The web of science seems to be immeasurably large, with researchers around the world churning out papers in hundreds of different fields. So when scholars try to describe and explain how scientists weave new threads into the fabric of knowledge, they typically stick to very small patches . But in a massive new analysis of nearly 20 million biomedical journal articles, Knowledge Lab researchers constructed the most complete picture yet of the network of biomedical science -- and in doing so, found that it was surprisingly compact.
Scholars have invoked the image of a network before when thinking about science. Bruno Latour, whose “actor network theory” is the best-known version of this metaphor, memorably described how scientists, instruments, entities, and institutions “knit, weave and knot together” in the making of scientific facts. But these ideas were proposed long before large-scale computational investigations were possible.

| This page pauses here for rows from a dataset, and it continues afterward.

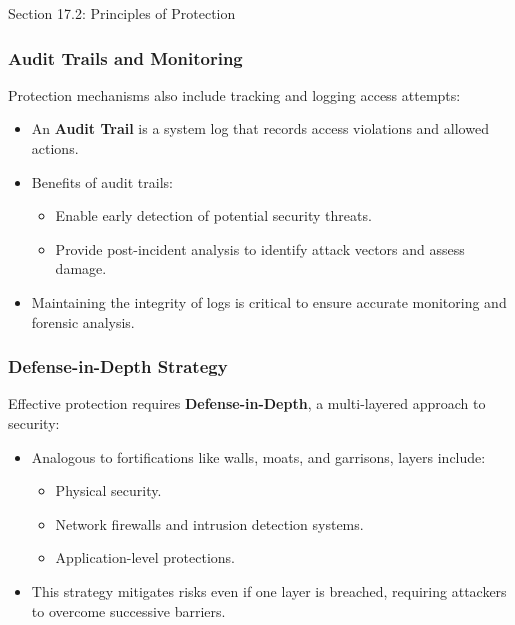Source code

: \begin{notes}{Section 17.2: Principles of Protection}
    \subsubsection*{Audit Trails and Monitoring}
    
    Protection mechanisms also include tracking and logging access attempts:
    \begin{itemize}
        \item An \textbf{Audit Trail} is a system log that records access violations and allowed actions.
        \item Benefits of audit trails:
        \begin{itemize}
            \item Enable early detection of potential security threats.
            \item Provide post-incident analysis to identify attack vectors and assess damage.
        \end{itemize}
        \item Maintaining the integrity of logs is critical to ensure accurate monitoring and forensic analysis.
    \end{itemize}
    
    \subsubsection*{Defense-in-Depth Strategy}
    
    Effective protection requires \textbf{Defense-in-Depth}, a multi-layered approach to security:
    \begin{itemize}
        \item Analogous to fortifications like walls, moats, and garrisons, layers include:
        \begin{itemize}
            \item Physical security.
            \item Network firewalls and intrusion detection systems.
            \item Application-level protections.
        \end{itemize}
        \item This strategy mitigates risks even if one layer is breached, requiring attackers to overcome successive barriers.
    \end{itemize}
    

\end{notes}
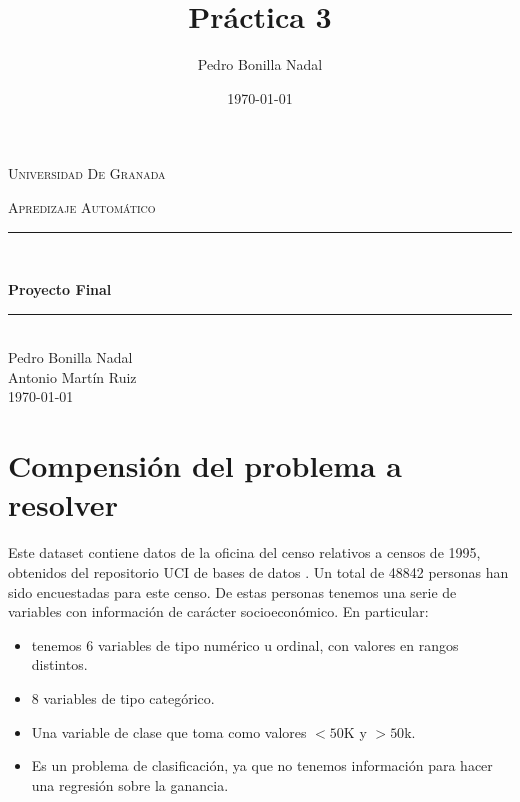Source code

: \documentclass[11pt,a4paper]{article}
\title{Práctica 3}
\author{Pedro Bonilla Nadal}
\date{\today}
\begin{document}
\begin{titlepage}
\begin{center}

\vspace*{.06\textheight}
{\scshape\LARGE Universidad De Granada\par}\vspace{1.5cm} %
\textsc{\Large Apredizaje Automático}\\[0.5cm] %

\rule{\textwidth}{0.4mm} \\[0.4cm] %
{\huge \bfseries Proyecto Final\par}\vspace{0.4cm} %

\rule{\textwidth}{0.4mm} \\[11.5cm] %
 {\Large Pedro Bonilla Nadal\\Antonio Martín Ruiz}\\[1cm]

 {\today}

\vfill
\end{center}
\end{titlepage}

\setcounter{tocdepth}{2}
\tableofcontents
\newpage



\section{Compensión del problema a resolver }

Este dataset contiene datos de la oficina del censo\cite{census} relativos a censos de 1995, obtenidos del repositorio UCI de bases de datos \cite{uci}. Un total de 48842 personas han sido encuestadas para este censo. De estas personas tenemos una serie de variables con información de carácter socioeconómico. En particular:
\begin{itemize}
\item tenemos 6 variables de tipo numérico u ordinal, con valores en rangos distintos.
\item 8 variables de tipo categórico.
\item Una variable de clase que toma como valores $<50$K y $>50$k.
\item Es un problema de clasificación, ya que no tenemos información para hacer una regresión sobre la ganancia.
\end{itemize}
\end{document}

In their recently published paper in the journal Social Networks, authors Feng Shi, Jacob Foster, and CI Senior Fellow and Knowledge Lab director James Evans formalized and extended this network metaphor using a special kind of network called a hypergraph. In typical networks, entities are connected by lines, encoding a simple two-way relationship between the nodes. For example, Facebook connects you with the people you know, who are connected to the people they know, and so on. In a hypergraph, an additional kind of relationship is possible, one that knits together multiple objects -- like a party that brings many of your friends together.
In science, these higher-order relationships aren’t parties; they’re papers, which bring together many different components -- the disease studied, the chemicals or methods used, and (of course) the authors. Whenever these elements appear together in a journal article they are linked in the hypergraph with multiple “partners,” as seen in the bubbles in the image above.
When Shi, Foster, and Evans used hypergraphs to map an enormous sample from the MEDLINE database of biomedical literature -- 19,916,512 articles from 9,300,182 authors published between 1865 and 2010 -- they discovered that this network was surprisingly compact. Most things in this dense web of diseases, methods, chemicals, and authors could be connected within a couple of jumps. To put it another way, the typical entity in this network is “a friend of a friend.”
“That totally changed our view of thinking about the fabric of science,” said Shi, a postdoctoral researcher with Knowledge Lab. “It turns out that in the network, everything is close to everything. Most of the time scientists only walk two steps away to get to their next experiment or research question.”
Because the fabric of science is so densely woven, it might be easy to get lost -- to lose the thread, so to speak. So how do scientists manage it? After assembling the hypergraph of science, Shi, Foster, and Evans could use it to test theories about how science progresses, on both a large and small scale. They found that a relatively simple random walk model could accurately predict the path of science, as scientists “wander” the network and connect new concepts to create an experiment or publication. Interestingly, the team found that these connections were typically made across types; for example, a promising new relationship between two chemicals may be discovered via a particular laboratory method or through a collaborating author, rather than through a similar chemical.
Such insights could guide researchers as they design future patterns in the fabric of science. Significant holes in the hypergraph may represent promising experiments that haven’t been tried yet. Conversely, heavily connected areas may mark locations where additional discoveries are unlikely.
“The big question is how scientists search in this space,” Shi said. “That will have implications for how we can do science better, both for individual scientists and for science as a whole. It can suggest what direction a funding agency should encourage, or what direction of research is saturated.”
In the current study, all publications and paths are considered equally valuable. But in the next phase of the project, the researchers will use citation performance to look for the most successful combinations and paths, perhaps finding common patterns for the most effective and fruitful research projects. Determining the best “designs” for scientific inquiry could someday lead to software that suggests promising new experiments to scientists, just as today’s dating sites or online retailers suggest people or products.
“We’re trying to find the most influential or the most successful path, to identify fields that are really close but haven’t yet been bridged, and areas that could be promising but are under investigated,” Shi said. “Instead of saying that this guy or this girl is someone you might be interested in -- or recommending a movie or book -- we’re working towards recommending that this chemical and this disease and this method should be used together.”